The 2005 edition of the Zagat New York City Restaurant Guide is out today, and no, per se didn't blow everyone else out of the water -- at least not yet. Although it earned 29 out of 30 points in all three categories -- food, decor, and service -- it was too new to qualify for this year's guide.
Interesting trends this year included the closing of some of the city's most formal French restaurants -- Lutece, La Caravelle, and La Cote Basque -- to make way for a rise in popularity of more casual spots. Don't be fooled into thinking that Frech cuisine is on the outs; five out of the ten highest food ratings went to Le Bernadin, Bouley, and Daniel, all receiving 28's. Peter Luger and Sparks made huge jumps in popularity this year, possibly due to 17% of survey respondents who reported that they're currently following low-carb diets.
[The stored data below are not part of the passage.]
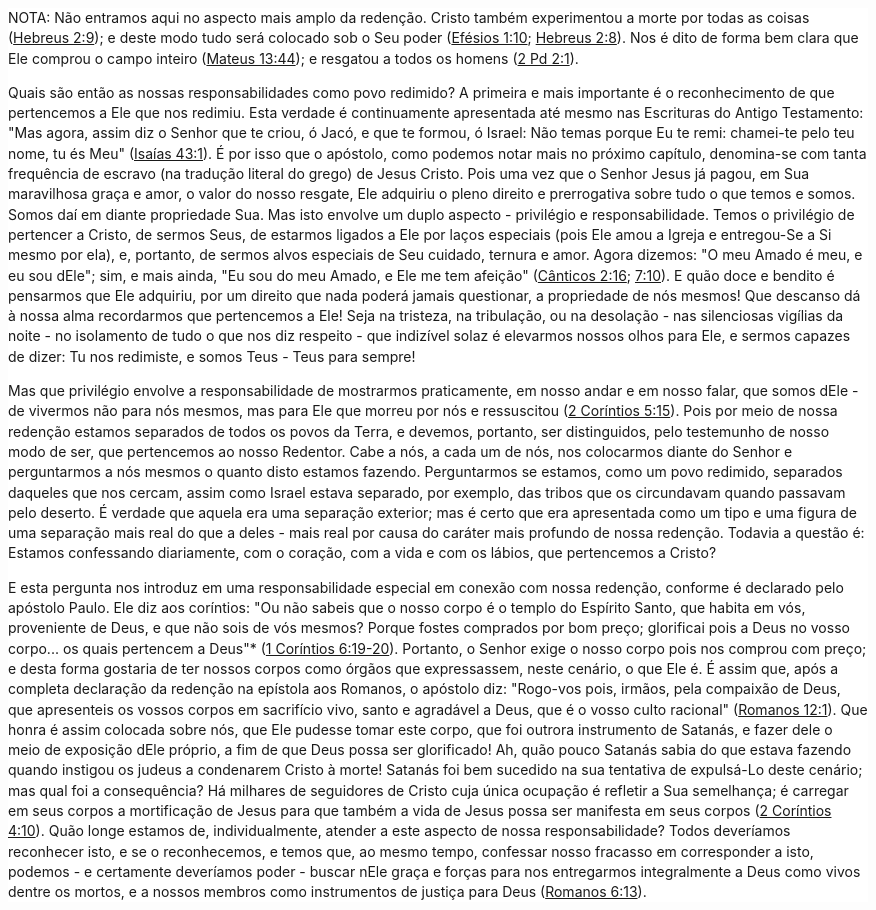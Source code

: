 NOTA: Não entramos aqui no aspecto mais amplo da redenção. Cristo também experimentou a morte por todas as coisas ([Hebreus 2:9](http://mysword.info/b?r=Heb_2:9)); e deste modo tudo será colocado sob o Seu poder ([Efésios 1:10](http://mysword.info/b?r=Eph_1:10); [Hebreus 2:8](http://mysword.info/b?r=Heb_2:8)). Nos é dito de forma bem clara que Ele comprou o campo inteiro ([Mateus 13:44](http://mysword.info/b?r=Mat_13:44)); e resgatou a todos os homens ([2 Pd 2:1](http://mysword.info/b?r=2Pe_2:1)).

Quais são então as nossas responsabilidades como povo redimido? A primeira e mais importante é o reconhecimento de que pertencemos a Ele que nos redimiu. Esta verdade é continuamente apresentada até mesmo nas Escrituras do Antigo Testamento: &quot;Mas agora, assim diz o Senhor que te criou, ó Jacó, e que te formou, ó Israel: Não temas porque Eu te remi: chamei-te pelo teu nome, tu és Meu&quot; ([Isaías 43:1](http://mysword.info/b?r=Isa_43:1)). É por isso que o apóstolo, como podemos notar mais no próximo capítulo, denomina-se com tanta frequência de escravo (na tradução literal do grego) de Jesus Cristo. Pois uma vez que o Senhor Jesus já pagou, em Sua maravilhosa graça e amor, o valor do nosso resgate, Ele adquiriu o pleno direito e prerrogativa sobre tudo o que temos e somos. Somos daí em diante propriedade Sua. Mas isto envolve um duplo aspecto - privilégio e responsabilidade. Temos o privilégio de pertencer a Cristo, de sermos Seus, de estarmos ligados a Ele por laços especiais (pois Ele amou a Igreja e entregou-Se a Si mesmo por ela), e, portanto, de sermos alvos especiais de Seu cuidado, ternura e amor. Agora dizemos: &quot;O meu Amado é meu, e eu sou dEle&quot;; sim, e mais ainda, &quot;Eu sou do meu Amado, e Ele me tem afeição&quot; ([Cânticos 2:16](http://mysword.info/b?r=son_2:16); [7:10](http://mysword.info/b?r=son_7:10)). E quão doce e bendito é pensarmos que Ele adquiriu, por um direito que nada poderá jamais questionar, a propriedade de nós mesmos! Que descanso dá à nossa alma recordarmos que pertencemos a Ele! Seja na tristeza, na tribulação, ou na desolação - nas silenciosas vigílias da noite - no isolamento de tudo o que nos diz respeito - que indizível solaz é elevarmos nossos olhos para Ele, e sermos capazes de dizer: Tu nos redimiste, e somos Teus - Teus para sempre!

Mas que privilégio envolve a responsabilidade de mostrarmos praticamente, em nosso andar e em nosso falar, que somos dEle - de vivermos não para nós mesmos, mas para Ele que morreu por nós e ressuscitou ([2 Coríntios 5:15](http://mysword.info/b?r=2Co_5:15)). Pois por meio de nossa redenção estamos separados de todos os povos da Terra, e devemos, portanto, ser distinguidos, pelo testemunho de nosso modo de ser, que pertencemos ao nosso Redentor. Cabe a nós, a cada um de nós, nos colocarmos diante do Senhor e perguntarmos a nós mesmos o quanto disto estamos fazendo. Perguntarmos se estamos, como um povo redimido, separados daqueles que nos cercam, assim como Israel estava separado, por exemplo, das tribos que os circundavam quando passavam pelo deserto. É verdade que aquela era uma separação exterior; mas é certo que era apresentada como um tipo e uma figura de uma separação mais real do que a deles - mais real por causa do caráter mais profundo de nossa redenção. Todavia a questão é: Estamos confessando diariamente, com o coração, com a vida e com os lábios, que pertencemos a Cristo?

E esta pergunta nos introduz em uma responsabilidade especial em conexão com nossa redenção, conforme é declarado pelo apóstolo Paulo. Ele diz aos coríntios: &quot;Ou não sabeis que o nosso corpo é o templo do Espírito Santo, que habita em vós, proveniente de Deus, e que não sois de vós mesmos? Porque fostes comprados por bom preço; glorificai pois a Deus no vosso corpo... os quais pertencem a Deus&quot;* ([1 Coríntios 6:19-20](http://mysword.info/b?r=1Co_6:19-20)). Portanto, o Senhor exige o nosso corpo pois nos comprou com preço; e desta forma gostaria de ter nossos corpos como órgãos que expressassem, neste cenário, o que Ele é. É assim que, após a completa declaração da redenção na epístola aos Romanos, o apóstolo diz: &quot;Rogo-vos pois, irmãos, pela compaixão de Deus, que apresenteis os vossos corpos em sacrifício vivo, santo e agradável a Deus, que é o vosso culto racional&quot; ([Romanos 12:1](http://mysword.info/b?r=Rom_12:1)). Que honra é assim colocada sobre nós, que Ele pudesse tomar este corpo, que foi outrora instrumento de Satanás, e fazer dele o meio de exposição dEle próprio, a fim de que Deus possa ser glorificado! Ah, quão pouco Satanás sabia do que estava fazendo quando instigou os judeus a condenarem Cristo à morte! Satanás foi bem sucedido na sua tentativa de expulsá-Lo deste cenário; mas qual foi a consequência? Há milhares de seguidores de Cristo cuja única ocupação é refletir a Sua semelhança; é carregar em seus corpos a mortificação de Jesus para que também a vida de Jesus possa ser manifesta em seus corpos ([2 Coríntios 4:10](http://mysword.info/b?r=2Co_4:10)). Quão longe estamos de, individualmente, atender a este aspecto de nossa responsabilidade? Todos deveríamos reconhecer isto, e se o reconhecemos, e temos que, ao mesmo tempo, confessar nosso fracasso em corresponder a isto, podemos - e certamente deveríamos poder - buscar nEle graça e forças para nos entregarmos integralmente a Deus como vivos dentre os mortos, e a nossos membros como instrumentos de justiça para Deus ([Romanos 6:13](http://mysword.info/b?r=Rom_6:13)).
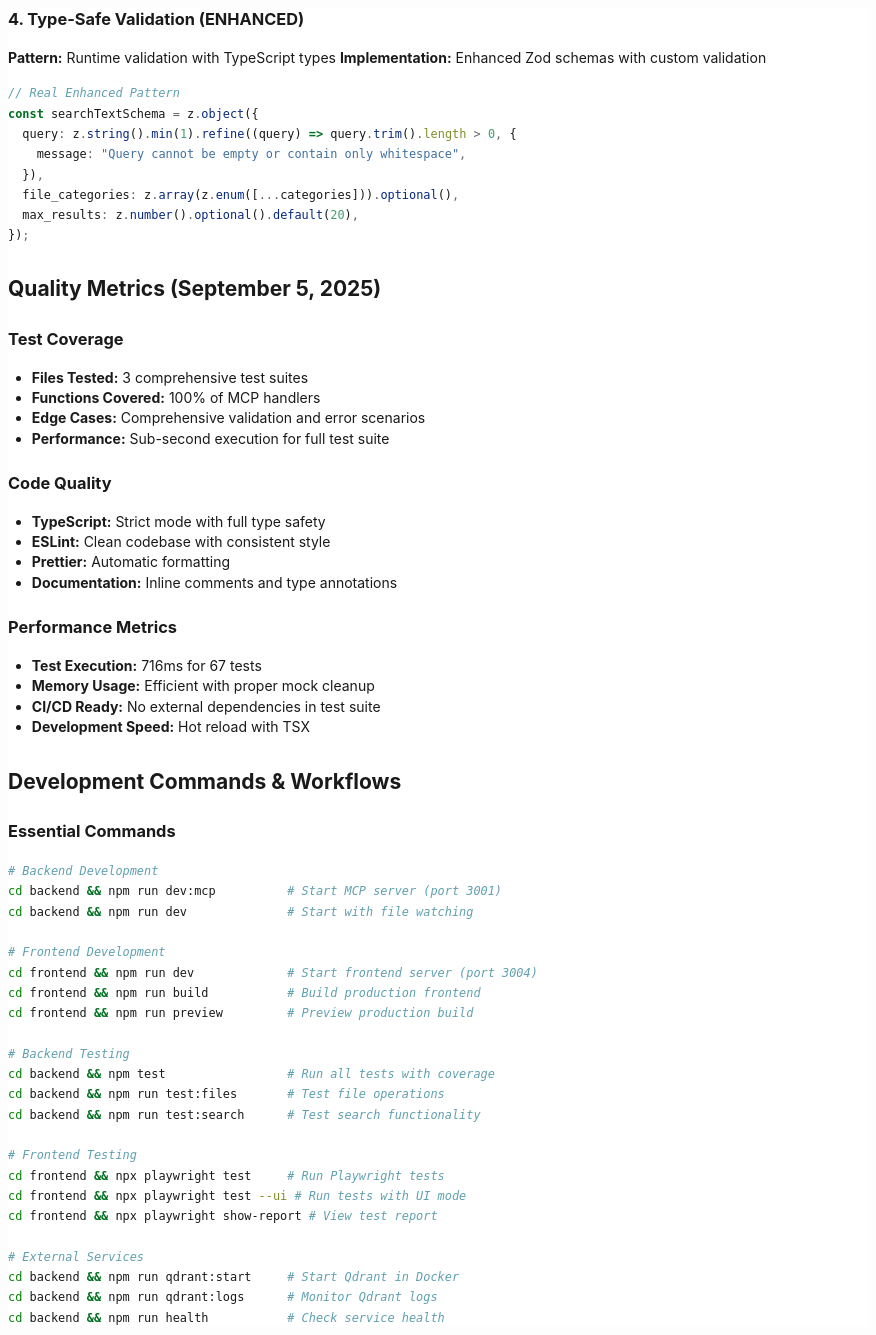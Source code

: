 ### 4. Type-Safe Validation (ENHANCED)
**Pattern:** Runtime validation with TypeScript types
**Implementation:** Enhanced Zod schemas with custom validation
```typescript
// Real Enhanced Pattern
const searchTextSchema = z.object({
  query: z.string().min(1).refine((query) => query.trim().length > 0, {
    message: "Query cannot be empty or contain only whitespace",
  }),
  file_categories: z.array(z.enum([...categories])).optional(),
  max_results: z.number().optional().default(20),
});
```

## Quality Metrics (September 5, 2025)

### Test Coverage
- **Files Tested:** 3 comprehensive test suites
- **Functions Covered:** 100% of MCP handlers
- **Edge Cases:** Comprehensive validation and error scenarios
- **Performance:** Sub-second execution for full test suite

### Code Quality
- **TypeScript:** Strict mode with full type safety
- **ESLint:** Clean codebase with consistent style
- **Prettier:** Automatic formatting
- **Documentation:** Inline comments and type annotations

### Performance Metrics
- **Test Execution:** 716ms for 67 tests
- **Memory Usage:** Efficient with proper mock cleanup
- **CI/CD Ready:** No external dependencies in test suite
- **Development Speed:** Hot reload with TSX

## Development Commands & Workflows

### Essential Commands
```bash
# Backend Development
cd backend && npm run dev:mcp          # Start MCP server (port 3001)
cd backend && npm run dev              # Start with file watching

# Frontend Development  
cd frontend && npm run dev             # Start frontend server (port 3004)
cd frontend && npm run build           # Build production frontend
cd frontend && npm run preview         # Preview production build

# Backend Testing
cd backend && npm test                 # Run all tests with coverage
cd backend && npm run test:files       # Test file operations
cd backend && npm run test:search      # Test search functionality

# Frontend Testing
cd frontend && npx playwright test     # Run Playwright tests
cd frontend && npx playwright test --ui # Run tests with UI mode
cd frontend && npx playwright show-report # View test report

# External Services
cd backend && npm run qdrant:start     # Start Qdrant in Docker
cd backend && npm run qdrant:logs      # Monitor Qdrant logs
cd backend && npm run health           # Check service health
```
With over 1,900 restaurants surveyed, would anyone follow in Grocery's footsteps? Last year, the neighborhood Brooklyn eatery rocked the culinary world by earning a food rating of 28, placing it among the ranks of the city's top restaurants. This year, The Tasting Room in the East Village earned a food rating of 27, which puts it ahead of old guard favorites like Cafe Boulud and Aureole. Top newcomers this year included the Biltmore Room, David Burke & Donatella, Hearth, Casa Mono (which Gothamist checked out not too long ago), and Sumile.
The 2005 Guide is available in stores in hard copy and online (by subscription) at www.zagat.com. And Manhattan User's Guide goes a little meta with a really interesting interview with himself about the new Zagat's - Gothamist highly recommends reading it, because Charlie has some very salient points about the Zagat survey process, plus links to good restaurant information websites.